“Con Diego me iría al fin del mundo, pero con Maradona no daría un paso”. Esta frase, pronunciada por Fernando Signorini, preparador físico de Diego Armando Maradona, resume bastante lo que fue el genio del fútbol mundial. Lo que algunos consideran el mayor mito y leyenda que ha tenido el balompié, otros le recordarán simplemente como alguien que tuvo el éxito en sus manos – o en sus botas – y lo echó todo a perder. Lo cierto es que ambos bandos tienen razón. Pero, ¿sería justo separar de raíz ambos pensamientos?
No he venido aquí a exculpar a Maradona de todo lo que hizo. Ni por los actos que cometió destrozando su vida ni por los que provocaron tantísimo daño a su entorno más cercano. Eso es parte de su historia y con lo que Diego convivió hasta el final de sus días. Por todo ello pagó, pero ni aun así consiguió manchar la pelota. Esa pelota amaba a Diego y jamás encontrará un amor tan puro como el que ‘el Pelusa’ le daba.
Hasta el Diego fue plenamente consciente de que todo se le fue al traste. Él sabía lo que había llegado a ser y hasta qué punto su vida se trastocó para acabar rendido a los excesos. Porque, para qué engañarnos, Maradona fue el jugador con las luces más brillantes de la historia, pero las sombras más oscuras del estrellato del fútbol. Ahora solo nos queda recordar con nostalgia unas luces que jamás volveremos a ver en una cancha y aprender de los errores de las sombras para que no vuelvan a aparecer.
Aun así, tan difícil de asimilar es que todo va en un mismo pack que cotejar que, aun sabiendo esto, veas cómo la gente despedía con ríos de lágrimas a una auténtica divinidad el pasado mes de noviembre. ¿Cómo pueden lamentarse de la muerte de alguien que se hizo tanto mal? Porque aquellos que hoy se lamentan, un día gozaron gracias a Diego. Pasó con Argentina en 1986 y ocurrió lo mismo con la ciudad de Nápoles, donde Maradona se convirtió en El Moisés que les trajo el maná. Y si no, díganselo a aquel seguidor pensionista del Nápoles que llevaba treinta años escuchando por toda Italia cómo les invitaban poco amablemente en el norte del país a lavarse o les cantaban "Vesuvio, lavali col fuoco" (“Vesubio, lávalos con fuego”). Llevaban toda su vida soportando ser los apestados del sur de Italia. Esos pobres sin suerte que jamás ganarían nada. Hasta que llegó Diego.
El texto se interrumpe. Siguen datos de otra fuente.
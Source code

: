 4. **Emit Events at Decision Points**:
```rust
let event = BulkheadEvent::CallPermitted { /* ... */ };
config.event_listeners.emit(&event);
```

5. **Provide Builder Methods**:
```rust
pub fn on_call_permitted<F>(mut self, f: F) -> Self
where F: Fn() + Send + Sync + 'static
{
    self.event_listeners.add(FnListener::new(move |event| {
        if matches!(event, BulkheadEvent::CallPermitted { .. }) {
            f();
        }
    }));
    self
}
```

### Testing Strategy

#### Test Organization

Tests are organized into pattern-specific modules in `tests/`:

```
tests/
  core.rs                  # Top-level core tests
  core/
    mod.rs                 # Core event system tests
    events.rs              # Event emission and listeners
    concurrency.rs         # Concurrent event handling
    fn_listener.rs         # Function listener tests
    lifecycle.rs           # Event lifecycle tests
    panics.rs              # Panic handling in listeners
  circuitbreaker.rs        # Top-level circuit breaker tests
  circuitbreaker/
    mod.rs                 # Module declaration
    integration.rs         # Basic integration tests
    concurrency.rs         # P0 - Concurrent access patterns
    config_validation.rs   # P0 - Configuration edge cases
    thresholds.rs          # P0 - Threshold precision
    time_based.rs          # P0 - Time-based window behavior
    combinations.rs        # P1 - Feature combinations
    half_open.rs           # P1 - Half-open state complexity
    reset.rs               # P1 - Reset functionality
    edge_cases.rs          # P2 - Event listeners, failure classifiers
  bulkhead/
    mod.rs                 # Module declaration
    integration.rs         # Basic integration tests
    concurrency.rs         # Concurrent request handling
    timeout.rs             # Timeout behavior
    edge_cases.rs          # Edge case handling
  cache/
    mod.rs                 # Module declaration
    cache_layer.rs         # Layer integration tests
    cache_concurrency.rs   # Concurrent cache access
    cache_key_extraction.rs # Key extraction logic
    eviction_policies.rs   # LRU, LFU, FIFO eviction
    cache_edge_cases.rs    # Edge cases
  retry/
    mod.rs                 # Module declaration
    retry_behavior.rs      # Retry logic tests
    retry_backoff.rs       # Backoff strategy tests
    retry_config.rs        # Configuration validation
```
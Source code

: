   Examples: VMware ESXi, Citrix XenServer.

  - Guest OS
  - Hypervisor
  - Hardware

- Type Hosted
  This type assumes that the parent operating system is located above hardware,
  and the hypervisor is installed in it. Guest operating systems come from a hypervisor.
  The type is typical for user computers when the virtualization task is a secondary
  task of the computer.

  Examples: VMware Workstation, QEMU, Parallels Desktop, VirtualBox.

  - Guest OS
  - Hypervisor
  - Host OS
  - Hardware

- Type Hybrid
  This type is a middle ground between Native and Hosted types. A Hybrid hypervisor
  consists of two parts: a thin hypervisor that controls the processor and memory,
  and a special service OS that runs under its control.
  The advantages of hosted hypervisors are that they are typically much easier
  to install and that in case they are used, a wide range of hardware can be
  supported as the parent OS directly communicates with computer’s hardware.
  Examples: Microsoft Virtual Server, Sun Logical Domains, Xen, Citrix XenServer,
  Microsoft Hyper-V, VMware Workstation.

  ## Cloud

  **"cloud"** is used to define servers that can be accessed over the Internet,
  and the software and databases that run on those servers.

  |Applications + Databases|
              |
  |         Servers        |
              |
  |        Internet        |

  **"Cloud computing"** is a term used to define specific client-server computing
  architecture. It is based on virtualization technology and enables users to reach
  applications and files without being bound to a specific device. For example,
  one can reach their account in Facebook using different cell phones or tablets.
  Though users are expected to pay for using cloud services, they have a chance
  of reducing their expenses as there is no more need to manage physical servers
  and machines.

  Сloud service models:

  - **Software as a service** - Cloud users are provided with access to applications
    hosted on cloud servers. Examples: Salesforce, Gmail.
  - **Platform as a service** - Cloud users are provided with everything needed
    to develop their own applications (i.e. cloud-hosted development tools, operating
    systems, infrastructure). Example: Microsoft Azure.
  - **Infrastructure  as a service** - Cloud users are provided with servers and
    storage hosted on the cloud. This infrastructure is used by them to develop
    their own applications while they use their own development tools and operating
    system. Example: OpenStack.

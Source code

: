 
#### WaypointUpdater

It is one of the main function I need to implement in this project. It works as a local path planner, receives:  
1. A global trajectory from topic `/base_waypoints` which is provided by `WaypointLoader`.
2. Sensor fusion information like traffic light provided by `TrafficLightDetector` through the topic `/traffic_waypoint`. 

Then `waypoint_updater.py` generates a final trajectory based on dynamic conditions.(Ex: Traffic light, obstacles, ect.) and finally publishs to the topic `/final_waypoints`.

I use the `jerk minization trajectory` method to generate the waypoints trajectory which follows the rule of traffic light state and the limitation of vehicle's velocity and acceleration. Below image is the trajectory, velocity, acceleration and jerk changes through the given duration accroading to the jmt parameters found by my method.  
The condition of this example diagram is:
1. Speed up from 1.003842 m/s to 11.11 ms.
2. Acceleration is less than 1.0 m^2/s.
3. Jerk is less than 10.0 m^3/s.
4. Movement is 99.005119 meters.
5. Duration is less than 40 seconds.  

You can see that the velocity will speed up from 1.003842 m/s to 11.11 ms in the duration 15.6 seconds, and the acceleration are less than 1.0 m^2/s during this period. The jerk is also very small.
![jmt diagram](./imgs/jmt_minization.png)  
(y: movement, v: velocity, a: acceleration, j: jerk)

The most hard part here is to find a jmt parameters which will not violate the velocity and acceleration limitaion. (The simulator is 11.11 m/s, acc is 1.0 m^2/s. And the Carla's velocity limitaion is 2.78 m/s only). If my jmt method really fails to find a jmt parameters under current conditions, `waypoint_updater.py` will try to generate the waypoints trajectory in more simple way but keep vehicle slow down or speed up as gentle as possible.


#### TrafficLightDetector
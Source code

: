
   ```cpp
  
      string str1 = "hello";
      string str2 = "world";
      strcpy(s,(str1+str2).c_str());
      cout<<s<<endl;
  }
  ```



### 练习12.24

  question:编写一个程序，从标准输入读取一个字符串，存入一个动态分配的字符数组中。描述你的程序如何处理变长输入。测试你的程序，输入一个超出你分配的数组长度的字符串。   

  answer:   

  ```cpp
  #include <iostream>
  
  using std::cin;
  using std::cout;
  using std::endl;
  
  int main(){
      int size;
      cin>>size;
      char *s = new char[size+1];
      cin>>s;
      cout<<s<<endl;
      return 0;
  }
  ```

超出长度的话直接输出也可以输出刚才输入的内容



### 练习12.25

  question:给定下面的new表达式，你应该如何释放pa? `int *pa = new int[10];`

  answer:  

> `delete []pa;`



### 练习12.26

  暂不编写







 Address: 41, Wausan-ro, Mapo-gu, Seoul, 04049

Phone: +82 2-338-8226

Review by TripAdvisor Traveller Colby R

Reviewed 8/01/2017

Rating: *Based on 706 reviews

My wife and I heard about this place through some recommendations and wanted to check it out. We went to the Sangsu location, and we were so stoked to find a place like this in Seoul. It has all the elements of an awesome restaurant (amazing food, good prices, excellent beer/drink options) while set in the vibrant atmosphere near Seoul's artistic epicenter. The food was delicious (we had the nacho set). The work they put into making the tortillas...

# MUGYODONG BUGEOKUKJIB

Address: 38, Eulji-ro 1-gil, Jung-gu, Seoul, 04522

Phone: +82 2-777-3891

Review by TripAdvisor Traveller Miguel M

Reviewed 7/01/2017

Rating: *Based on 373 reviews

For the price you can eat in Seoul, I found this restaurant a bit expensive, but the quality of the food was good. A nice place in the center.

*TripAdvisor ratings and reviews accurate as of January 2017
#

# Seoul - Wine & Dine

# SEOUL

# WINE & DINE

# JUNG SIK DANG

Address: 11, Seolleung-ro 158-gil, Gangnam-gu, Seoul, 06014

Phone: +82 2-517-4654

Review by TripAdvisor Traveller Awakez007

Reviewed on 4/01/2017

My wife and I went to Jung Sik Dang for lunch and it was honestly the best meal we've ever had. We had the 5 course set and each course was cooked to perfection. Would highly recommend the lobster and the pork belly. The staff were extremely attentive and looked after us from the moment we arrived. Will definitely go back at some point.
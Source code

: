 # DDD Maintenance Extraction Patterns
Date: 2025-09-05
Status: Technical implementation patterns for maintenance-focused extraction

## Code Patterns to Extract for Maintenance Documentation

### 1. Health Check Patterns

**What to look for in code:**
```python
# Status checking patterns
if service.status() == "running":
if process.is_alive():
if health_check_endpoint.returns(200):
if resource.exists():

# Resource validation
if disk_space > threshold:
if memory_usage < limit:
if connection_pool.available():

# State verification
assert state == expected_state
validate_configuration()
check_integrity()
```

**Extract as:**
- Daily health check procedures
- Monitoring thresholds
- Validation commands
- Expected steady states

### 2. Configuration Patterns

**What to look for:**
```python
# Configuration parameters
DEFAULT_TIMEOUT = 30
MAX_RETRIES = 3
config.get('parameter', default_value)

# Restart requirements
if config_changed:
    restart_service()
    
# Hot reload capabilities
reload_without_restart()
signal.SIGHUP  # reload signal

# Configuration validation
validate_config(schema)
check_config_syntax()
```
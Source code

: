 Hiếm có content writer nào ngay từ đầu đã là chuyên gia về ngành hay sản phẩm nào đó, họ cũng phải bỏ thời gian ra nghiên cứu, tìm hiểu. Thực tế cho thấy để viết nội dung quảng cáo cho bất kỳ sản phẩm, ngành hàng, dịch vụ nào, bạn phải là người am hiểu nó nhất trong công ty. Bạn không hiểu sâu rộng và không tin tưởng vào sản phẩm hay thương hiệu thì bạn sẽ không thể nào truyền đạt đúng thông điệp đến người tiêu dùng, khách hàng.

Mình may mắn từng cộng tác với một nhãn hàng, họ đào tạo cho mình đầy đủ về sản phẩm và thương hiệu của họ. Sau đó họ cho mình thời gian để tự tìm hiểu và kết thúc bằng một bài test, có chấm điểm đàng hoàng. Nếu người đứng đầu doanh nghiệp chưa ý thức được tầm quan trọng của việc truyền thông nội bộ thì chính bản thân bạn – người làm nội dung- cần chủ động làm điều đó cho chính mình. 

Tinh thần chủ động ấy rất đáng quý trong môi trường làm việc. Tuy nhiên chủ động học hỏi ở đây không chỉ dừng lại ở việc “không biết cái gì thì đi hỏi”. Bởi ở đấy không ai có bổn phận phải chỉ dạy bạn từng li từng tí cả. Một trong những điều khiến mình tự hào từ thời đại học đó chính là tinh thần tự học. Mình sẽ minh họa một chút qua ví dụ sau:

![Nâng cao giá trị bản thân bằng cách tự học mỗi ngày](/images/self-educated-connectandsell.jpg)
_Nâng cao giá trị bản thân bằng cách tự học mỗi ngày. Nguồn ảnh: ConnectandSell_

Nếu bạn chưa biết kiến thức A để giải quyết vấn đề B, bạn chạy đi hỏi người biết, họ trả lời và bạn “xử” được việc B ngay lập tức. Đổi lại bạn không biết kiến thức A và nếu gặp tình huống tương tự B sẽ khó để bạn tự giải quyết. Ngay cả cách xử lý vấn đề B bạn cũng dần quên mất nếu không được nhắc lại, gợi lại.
Siempre me gusta pensar que, quizás, todos los que algún día intentaron destruirlo – con menos éxito que el propio Maradona, desde luego – lo hacían conscientes de la altura que suponía hablar de Diego. De hecho, me gusta pensar que hasta la Federación Italiana hoy lamenta el destrozo que ocasionó en 1990 con aquellas semifinales organizadas en Nápoles y lo que desembocó. Aunque, bien esté decirlo, no resta ni un ápice de culpa de la autodestrucción orquestada por el propio diez.
Es tremendamente difícil de entender, pero también casi imposible de refutar. Lo que es seguro es que no puedes pedirle a esa gente que no quiera a Maradona. Ellos ya fueron felices con él y no lo olvidarán jamás – quizás también porque muy probablemente nadie pueda volver a traerles esa felicidad. Por ello lloraron y por ello Villa Fiorito siempre será la cuna de la figura más grande del fútbol de todos los tiempos.
La reflexión final invita a retrotraerse al inicio de esta página: ¿Hay que separar al genio del loco? Quién mejor para responder que el protagonista de esta historia con reciente final. A la frase introductoria de este texto, el pelusa le respondía lo siguiente a Signorini: “Sin Maradona, Diego estaría toda la vida en Villa Fiorito”.